### DIRECTIONS FOR THIS TASK
Somewhere below are a line with "Run the provided" and a later line with "level, or geography". Output exactly those lines and all lines between them.

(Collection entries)
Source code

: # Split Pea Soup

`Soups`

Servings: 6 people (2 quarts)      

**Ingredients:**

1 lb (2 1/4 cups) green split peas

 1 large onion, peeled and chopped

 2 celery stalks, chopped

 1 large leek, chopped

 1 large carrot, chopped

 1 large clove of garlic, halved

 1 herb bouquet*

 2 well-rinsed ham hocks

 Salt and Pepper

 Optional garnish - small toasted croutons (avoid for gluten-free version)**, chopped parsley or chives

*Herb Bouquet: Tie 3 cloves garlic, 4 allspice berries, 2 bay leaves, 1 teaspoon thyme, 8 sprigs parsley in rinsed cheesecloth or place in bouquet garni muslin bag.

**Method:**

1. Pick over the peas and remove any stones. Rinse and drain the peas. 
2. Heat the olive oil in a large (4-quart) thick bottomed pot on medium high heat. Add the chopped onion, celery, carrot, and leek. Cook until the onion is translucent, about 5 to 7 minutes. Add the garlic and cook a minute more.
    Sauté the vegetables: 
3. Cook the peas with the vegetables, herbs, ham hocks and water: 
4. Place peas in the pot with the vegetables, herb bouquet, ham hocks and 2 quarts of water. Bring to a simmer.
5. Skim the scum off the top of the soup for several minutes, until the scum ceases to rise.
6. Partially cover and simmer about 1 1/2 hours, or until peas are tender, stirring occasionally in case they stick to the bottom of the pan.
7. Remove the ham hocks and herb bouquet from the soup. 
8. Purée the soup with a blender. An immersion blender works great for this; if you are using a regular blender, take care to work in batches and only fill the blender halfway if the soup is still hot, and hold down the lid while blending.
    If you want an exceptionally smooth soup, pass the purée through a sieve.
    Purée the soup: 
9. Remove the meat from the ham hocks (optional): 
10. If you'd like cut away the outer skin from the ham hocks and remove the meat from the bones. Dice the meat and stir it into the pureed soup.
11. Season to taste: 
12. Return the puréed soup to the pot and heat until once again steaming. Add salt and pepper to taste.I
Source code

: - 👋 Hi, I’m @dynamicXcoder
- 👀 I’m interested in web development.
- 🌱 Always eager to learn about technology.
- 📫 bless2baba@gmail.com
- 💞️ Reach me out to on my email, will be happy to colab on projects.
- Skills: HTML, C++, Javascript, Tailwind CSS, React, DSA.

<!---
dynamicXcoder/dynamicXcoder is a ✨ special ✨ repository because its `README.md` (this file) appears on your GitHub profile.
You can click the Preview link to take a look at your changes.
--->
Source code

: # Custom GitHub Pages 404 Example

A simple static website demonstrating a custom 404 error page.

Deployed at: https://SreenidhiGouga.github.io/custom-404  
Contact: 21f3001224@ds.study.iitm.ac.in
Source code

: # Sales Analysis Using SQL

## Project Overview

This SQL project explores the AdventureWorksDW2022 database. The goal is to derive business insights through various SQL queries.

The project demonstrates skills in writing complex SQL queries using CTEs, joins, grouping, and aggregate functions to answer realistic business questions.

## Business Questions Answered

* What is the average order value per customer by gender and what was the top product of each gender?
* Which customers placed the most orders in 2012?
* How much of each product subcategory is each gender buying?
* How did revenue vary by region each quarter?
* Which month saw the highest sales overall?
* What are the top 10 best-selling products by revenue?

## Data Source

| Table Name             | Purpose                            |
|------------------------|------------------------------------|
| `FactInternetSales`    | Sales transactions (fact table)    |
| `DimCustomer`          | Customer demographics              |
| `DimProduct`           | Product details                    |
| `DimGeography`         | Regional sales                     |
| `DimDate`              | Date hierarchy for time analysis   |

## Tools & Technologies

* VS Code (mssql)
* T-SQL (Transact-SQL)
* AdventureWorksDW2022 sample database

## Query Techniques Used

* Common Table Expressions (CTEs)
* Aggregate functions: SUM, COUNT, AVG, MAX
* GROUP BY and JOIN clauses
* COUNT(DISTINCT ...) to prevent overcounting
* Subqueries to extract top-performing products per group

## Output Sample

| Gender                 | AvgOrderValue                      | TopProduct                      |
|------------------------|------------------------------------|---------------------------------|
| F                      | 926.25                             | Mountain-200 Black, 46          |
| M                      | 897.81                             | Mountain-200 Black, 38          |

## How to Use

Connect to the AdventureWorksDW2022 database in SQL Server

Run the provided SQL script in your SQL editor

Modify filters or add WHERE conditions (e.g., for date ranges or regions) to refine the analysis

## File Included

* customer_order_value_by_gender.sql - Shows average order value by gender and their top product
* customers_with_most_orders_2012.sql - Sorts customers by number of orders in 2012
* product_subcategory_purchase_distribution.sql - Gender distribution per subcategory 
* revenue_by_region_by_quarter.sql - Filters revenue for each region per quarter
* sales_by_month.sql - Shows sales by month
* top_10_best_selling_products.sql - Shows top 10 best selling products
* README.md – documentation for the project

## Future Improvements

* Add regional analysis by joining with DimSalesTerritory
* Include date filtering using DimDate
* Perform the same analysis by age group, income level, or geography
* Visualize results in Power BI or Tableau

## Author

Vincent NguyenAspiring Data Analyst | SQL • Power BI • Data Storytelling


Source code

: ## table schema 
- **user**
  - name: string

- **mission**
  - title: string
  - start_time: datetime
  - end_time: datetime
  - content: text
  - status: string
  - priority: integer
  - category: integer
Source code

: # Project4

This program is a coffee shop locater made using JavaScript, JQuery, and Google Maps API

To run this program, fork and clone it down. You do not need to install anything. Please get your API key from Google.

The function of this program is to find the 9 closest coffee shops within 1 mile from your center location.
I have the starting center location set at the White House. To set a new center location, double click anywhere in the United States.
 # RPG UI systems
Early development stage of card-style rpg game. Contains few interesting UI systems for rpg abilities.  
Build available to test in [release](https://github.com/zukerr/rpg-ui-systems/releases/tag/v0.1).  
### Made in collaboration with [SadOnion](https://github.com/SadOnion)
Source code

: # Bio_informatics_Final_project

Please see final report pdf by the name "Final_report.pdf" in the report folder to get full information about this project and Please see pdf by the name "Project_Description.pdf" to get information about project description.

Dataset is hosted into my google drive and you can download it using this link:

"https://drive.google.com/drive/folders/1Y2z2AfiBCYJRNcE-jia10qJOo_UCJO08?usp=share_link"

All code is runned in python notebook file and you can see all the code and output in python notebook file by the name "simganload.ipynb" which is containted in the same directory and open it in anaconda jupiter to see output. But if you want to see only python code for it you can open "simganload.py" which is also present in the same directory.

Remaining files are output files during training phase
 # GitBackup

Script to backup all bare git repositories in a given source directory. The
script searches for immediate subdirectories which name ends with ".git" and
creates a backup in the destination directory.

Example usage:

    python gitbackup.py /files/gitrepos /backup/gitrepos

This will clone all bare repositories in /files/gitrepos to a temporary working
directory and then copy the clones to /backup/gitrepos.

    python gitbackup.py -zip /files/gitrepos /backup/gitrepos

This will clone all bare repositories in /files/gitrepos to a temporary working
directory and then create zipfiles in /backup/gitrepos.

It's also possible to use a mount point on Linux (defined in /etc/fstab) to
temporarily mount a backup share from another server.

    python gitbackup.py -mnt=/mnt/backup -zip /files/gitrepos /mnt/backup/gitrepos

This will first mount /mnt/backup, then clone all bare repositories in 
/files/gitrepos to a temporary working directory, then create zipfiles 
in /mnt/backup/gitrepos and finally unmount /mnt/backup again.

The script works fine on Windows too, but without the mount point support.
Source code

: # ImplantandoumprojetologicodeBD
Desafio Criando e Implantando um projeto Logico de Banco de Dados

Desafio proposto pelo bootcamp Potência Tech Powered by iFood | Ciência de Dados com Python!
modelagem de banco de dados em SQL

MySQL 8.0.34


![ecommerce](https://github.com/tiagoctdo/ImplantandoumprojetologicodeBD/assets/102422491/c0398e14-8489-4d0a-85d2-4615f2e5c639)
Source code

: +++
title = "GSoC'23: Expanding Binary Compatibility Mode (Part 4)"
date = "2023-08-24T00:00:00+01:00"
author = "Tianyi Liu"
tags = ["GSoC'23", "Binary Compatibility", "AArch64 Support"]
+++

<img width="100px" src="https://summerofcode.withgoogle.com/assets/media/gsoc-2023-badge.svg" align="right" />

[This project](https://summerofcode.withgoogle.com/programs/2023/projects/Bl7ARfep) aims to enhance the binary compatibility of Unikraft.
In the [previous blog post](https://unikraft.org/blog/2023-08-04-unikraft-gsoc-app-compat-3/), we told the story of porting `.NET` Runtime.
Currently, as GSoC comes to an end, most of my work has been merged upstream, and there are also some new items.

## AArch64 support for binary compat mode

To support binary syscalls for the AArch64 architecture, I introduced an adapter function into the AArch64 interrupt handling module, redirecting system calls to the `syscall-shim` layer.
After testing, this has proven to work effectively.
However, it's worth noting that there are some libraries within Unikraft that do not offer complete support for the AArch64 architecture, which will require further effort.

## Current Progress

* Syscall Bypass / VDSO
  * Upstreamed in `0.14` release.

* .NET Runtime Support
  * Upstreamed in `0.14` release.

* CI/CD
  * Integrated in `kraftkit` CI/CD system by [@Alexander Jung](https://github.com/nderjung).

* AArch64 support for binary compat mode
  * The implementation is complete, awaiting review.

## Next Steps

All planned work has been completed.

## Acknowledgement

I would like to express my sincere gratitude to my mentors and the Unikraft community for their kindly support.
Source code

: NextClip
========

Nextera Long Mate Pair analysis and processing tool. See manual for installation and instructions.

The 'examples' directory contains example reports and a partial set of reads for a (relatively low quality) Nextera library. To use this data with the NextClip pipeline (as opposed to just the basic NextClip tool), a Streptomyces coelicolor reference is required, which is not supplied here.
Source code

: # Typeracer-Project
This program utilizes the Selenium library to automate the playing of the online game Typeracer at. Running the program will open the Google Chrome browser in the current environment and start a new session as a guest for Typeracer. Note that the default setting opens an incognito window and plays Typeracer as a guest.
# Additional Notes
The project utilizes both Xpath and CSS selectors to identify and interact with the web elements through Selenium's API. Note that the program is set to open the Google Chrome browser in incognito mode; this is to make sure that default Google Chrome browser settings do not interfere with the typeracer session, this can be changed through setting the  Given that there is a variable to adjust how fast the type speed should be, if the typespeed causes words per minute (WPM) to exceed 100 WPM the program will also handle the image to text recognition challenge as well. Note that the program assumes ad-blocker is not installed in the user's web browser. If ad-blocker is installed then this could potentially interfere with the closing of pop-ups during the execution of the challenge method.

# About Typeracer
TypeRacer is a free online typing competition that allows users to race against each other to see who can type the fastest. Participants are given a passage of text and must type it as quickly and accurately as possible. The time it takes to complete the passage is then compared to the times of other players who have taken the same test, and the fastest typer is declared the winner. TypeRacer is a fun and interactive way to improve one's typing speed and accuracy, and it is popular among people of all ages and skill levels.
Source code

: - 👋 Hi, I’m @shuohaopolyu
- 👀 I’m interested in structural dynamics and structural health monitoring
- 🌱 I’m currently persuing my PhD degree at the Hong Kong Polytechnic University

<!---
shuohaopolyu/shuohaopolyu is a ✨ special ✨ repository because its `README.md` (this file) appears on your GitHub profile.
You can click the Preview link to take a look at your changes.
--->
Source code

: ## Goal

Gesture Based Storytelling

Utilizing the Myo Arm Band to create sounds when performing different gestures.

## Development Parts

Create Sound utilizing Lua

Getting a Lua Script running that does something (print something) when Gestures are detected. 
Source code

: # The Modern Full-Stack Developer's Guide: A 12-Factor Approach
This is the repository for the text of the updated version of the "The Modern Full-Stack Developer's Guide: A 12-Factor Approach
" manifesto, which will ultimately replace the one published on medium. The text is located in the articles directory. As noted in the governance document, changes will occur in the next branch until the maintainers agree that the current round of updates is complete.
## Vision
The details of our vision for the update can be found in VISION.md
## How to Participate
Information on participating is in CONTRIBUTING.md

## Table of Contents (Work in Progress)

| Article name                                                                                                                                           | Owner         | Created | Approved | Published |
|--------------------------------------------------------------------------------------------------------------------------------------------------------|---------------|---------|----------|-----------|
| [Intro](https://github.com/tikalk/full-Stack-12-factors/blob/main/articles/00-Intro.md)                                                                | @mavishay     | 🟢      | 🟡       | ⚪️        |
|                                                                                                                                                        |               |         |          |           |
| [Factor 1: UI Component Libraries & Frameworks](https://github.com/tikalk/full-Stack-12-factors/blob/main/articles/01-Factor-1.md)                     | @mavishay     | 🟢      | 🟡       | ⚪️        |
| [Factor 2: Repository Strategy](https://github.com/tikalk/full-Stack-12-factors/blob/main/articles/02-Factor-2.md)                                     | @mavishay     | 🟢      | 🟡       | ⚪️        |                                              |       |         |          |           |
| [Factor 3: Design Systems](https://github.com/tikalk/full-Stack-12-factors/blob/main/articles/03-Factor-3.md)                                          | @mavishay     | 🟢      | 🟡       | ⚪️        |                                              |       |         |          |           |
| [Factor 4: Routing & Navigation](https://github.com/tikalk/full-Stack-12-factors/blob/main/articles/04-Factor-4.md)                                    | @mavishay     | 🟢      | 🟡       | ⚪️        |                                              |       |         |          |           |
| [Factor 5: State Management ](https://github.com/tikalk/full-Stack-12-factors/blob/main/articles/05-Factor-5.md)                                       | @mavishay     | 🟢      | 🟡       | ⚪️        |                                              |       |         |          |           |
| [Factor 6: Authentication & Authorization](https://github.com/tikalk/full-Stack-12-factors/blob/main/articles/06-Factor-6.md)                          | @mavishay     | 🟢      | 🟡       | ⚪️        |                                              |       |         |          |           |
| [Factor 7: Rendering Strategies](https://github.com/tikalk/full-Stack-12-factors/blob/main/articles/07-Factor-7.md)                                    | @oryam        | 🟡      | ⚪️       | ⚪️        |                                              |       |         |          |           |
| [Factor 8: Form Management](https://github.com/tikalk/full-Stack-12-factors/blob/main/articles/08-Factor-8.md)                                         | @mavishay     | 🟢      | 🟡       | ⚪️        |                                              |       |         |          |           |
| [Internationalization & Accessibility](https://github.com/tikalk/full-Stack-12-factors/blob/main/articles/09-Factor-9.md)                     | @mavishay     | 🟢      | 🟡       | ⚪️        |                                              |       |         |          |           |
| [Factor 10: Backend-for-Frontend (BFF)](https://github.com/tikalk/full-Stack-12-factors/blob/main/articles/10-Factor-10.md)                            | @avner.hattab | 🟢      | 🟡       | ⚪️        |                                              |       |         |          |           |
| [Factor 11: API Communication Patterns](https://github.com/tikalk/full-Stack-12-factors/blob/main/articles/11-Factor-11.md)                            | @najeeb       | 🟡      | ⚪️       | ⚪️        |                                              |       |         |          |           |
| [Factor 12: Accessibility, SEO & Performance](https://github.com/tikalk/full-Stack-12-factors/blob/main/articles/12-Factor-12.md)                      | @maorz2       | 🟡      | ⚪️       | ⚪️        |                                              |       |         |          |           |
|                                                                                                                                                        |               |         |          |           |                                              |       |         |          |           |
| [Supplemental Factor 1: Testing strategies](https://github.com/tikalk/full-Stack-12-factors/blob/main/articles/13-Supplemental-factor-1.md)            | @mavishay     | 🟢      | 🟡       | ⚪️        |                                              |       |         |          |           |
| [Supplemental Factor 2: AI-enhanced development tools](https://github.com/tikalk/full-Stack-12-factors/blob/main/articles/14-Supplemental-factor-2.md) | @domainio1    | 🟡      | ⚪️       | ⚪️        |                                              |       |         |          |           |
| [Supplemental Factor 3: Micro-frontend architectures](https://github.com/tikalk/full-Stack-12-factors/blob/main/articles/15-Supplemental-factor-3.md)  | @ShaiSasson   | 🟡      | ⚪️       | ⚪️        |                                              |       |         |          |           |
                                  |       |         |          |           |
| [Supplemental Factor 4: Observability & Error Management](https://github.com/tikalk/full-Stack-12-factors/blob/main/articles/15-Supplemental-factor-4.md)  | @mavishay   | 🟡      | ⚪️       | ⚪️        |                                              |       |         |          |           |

### THE COMPLETED TASK
Run the provided SQL script in your SQL editor

Modify filters or add WHERE conditions (e.g., for date ranges or regions) to refine the analysis

## File Included

* customer_order_value_by_gender.sql - Shows average order value by gender and their top product
* customers_with_most_orders_2012.sql - Sorts customers by number of orders in 2012
* product_subcategory_purchase_distribution.sql - Gender distribution per subcategory 
* revenue_by_region_by_quarter.sql - Filters revenue for each region per quarter
* sales_by_month.sql - Shows sales by month
* top_10_best_selling_products.sql - Shows top 10 best selling products
* README.md – documentation for the project

## Future Improvements

* Add regional analysis by joining with DimSalesTerritory
* Include date filtering using DimDate
* Perform the same analysis by age group, income level, or geography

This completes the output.